3.2 trillion vehicle miles.
That’s the U.S. Federal Highway Administration (FHWA)’s preliminary figure for the distance Americans travelled in vehicles, in the U.S., in 2016.
It represents a 2.8% increase over 2015. And a lot of wear and tear on the country’s roads, bridges and tunnels.
It turns 18 billion vehicle miles of travel into a rounding error (the precise figure behind the 3.2 trillion is 3,218.0 billion VMT)
It echoes the 7% increase in toll road usage that IBTTA reported last year.
And it underscores the importance of two very immediate discussions: the new U.S. Administration’s trillion-dollar infrastructure plan, and the funding and financing tools that will be needed to turn the promise into a reality.
The Details Tell the Story
FHWA packaged its annual figures alongside December results that show a 0.5% increase in distance travelled—a mere 1.3 billion vehicle miles—compared to the previous year. The agency reports significant differences among regions: while volumes were up 2.9% in the western states, 1.7% in the south Atlantic, and 0.9% in the south Gulf, they declined 1.4% in the Northeast and 2.3% in the agency’s North Central region.

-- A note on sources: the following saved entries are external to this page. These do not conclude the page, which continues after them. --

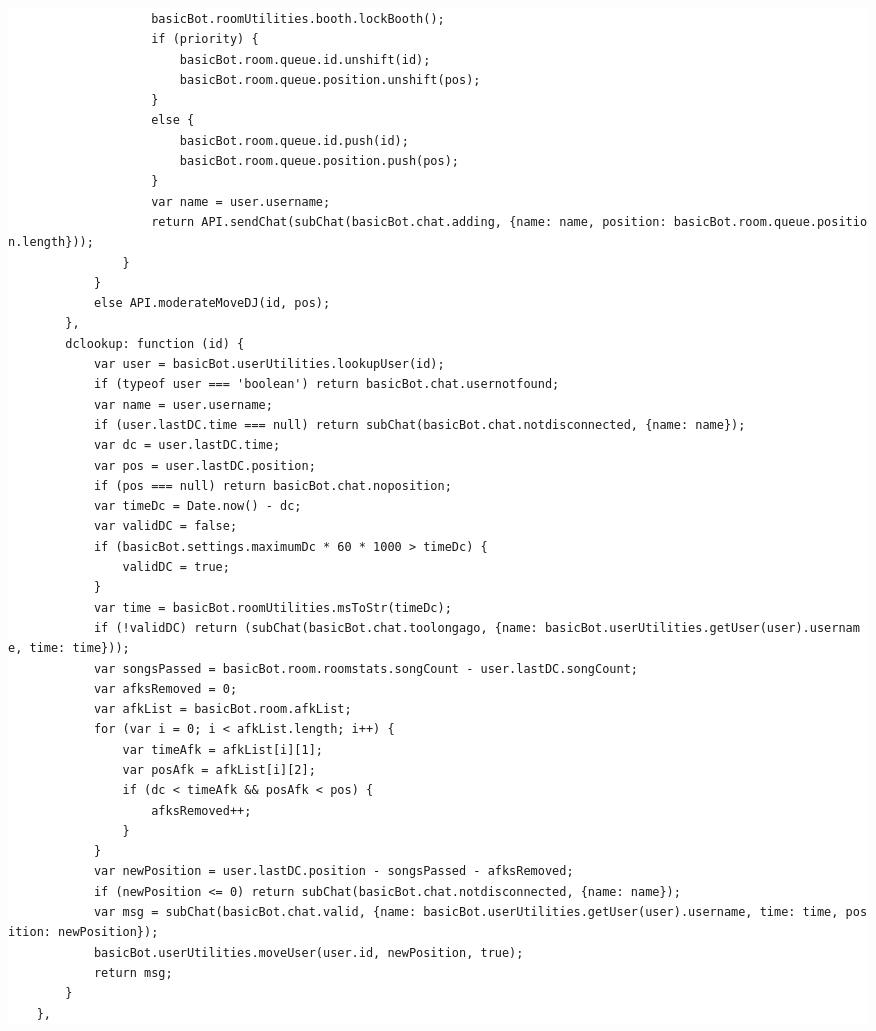                         basicBot.roomUtilities.booth.lockBooth();
                        if (priority) {
                            basicBot.room.queue.id.unshift(id);
                            basicBot.room.queue.position.unshift(pos);
                        }
                        else {
                            basicBot.room.queue.id.push(id);
                            basicBot.room.queue.position.push(pos);
                        }
                        var name = user.username;
                        return API.sendChat(subChat(basicBot.chat.adding, {name: name, position: basicBot.room.queue.position.length}));
                    }
                }
                else API.moderateMoveDJ(id, pos);
            },
            dclookup: function (id) {
                var user = basicBot.userUtilities.lookupUser(id);
                if (typeof user === 'boolean') return basicBot.chat.usernotfound;
                var name = user.username;
                if (user.lastDC.time === null) return subChat(basicBot.chat.notdisconnected, {name: name});
                var dc = user.lastDC.time;
                var pos = user.lastDC.position;
                if (pos === null) return basicBot.chat.noposition;
                var timeDc = Date.now() - dc;
                var validDC = false;
                if (basicBot.settings.maximumDc * 60 * 1000 > timeDc) {
                    validDC = true;
                }
                var time = basicBot.roomUtilities.msToStr(timeDc);
                if (!validDC) return (subChat(basicBot.chat.toolongago, {name: basicBot.userUtilities.getUser(user).username, time: time}));
                var songsPassed = basicBot.room.roomstats.songCount - user.lastDC.songCount;
                var afksRemoved = 0;
                var afkList = basicBot.room.afkList;
                for (var i = 0; i < afkList.length; i++) {
                    var timeAfk = afkList[i][1];
                    var posAfk = afkList[i][2];
                    if (dc < timeAfk && posAfk < pos) {
                        afksRemoved++;
                    }
                }
                var newPosition = user.lastDC.position - songsPassed - afksRemoved;
                if (newPosition <= 0) return subChat(basicBot.chat.notdisconnected, {name: name});
                var msg = subChat(basicBot.chat.valid, {name: basicBot.userUtilities.getUser(user).username, time: time, position: newPosition});
                basicBot.userUtilities.moveUser(user.id, newPosition, true);
                return msg;
            }
        },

The 13-state region stretching from California to Montana “led the nation with the largest percentage increase in unadjusted VMT, and continued an uninterrupted series of monthly increases that began in October 2013,” FHWA states in a release. “At 33.9 billion VMT, California accounted for more miles driven in December 2016 than the combined 33.8 billion miles of 22 states” plus Washington, DC.
Louisiana at 5.8%, Utah at 5.2%, and Nevada at 5.1% recorded the highest single-state increases in unadjusted traffic volume. North Dakota had the largest decrease, at 6.2%.
Separating the Signal from the Noise
The last couple of years have seen conflicting news reports about the demand for highway mobility. We keep hearing that Baby Boomers are cutting their travel mileage as they leave the work force, while Millennials postpone the decision to buy a first car.
But it’s important to separate the signal from the noise.
FHWA consistently reports month-over-month and year-over-year increases in vehicle miles. And based on last year’s usage analysis, the nation’s tolled facilities are on track to double customer volume if the industry’s 2015 results become a continuing trend.
It’s an important step when policy analysts and decision-makers recognize highway mobility as a cornerstone of a healthy economy. It’s that much more powerful when citizens across most of the country vote with their feet, by putting their feet on the gas pedal.
And that’s the takeaway from FHWA’s latest results. The stats are big enough to warrant some bold infrastructure policy and investments needed now.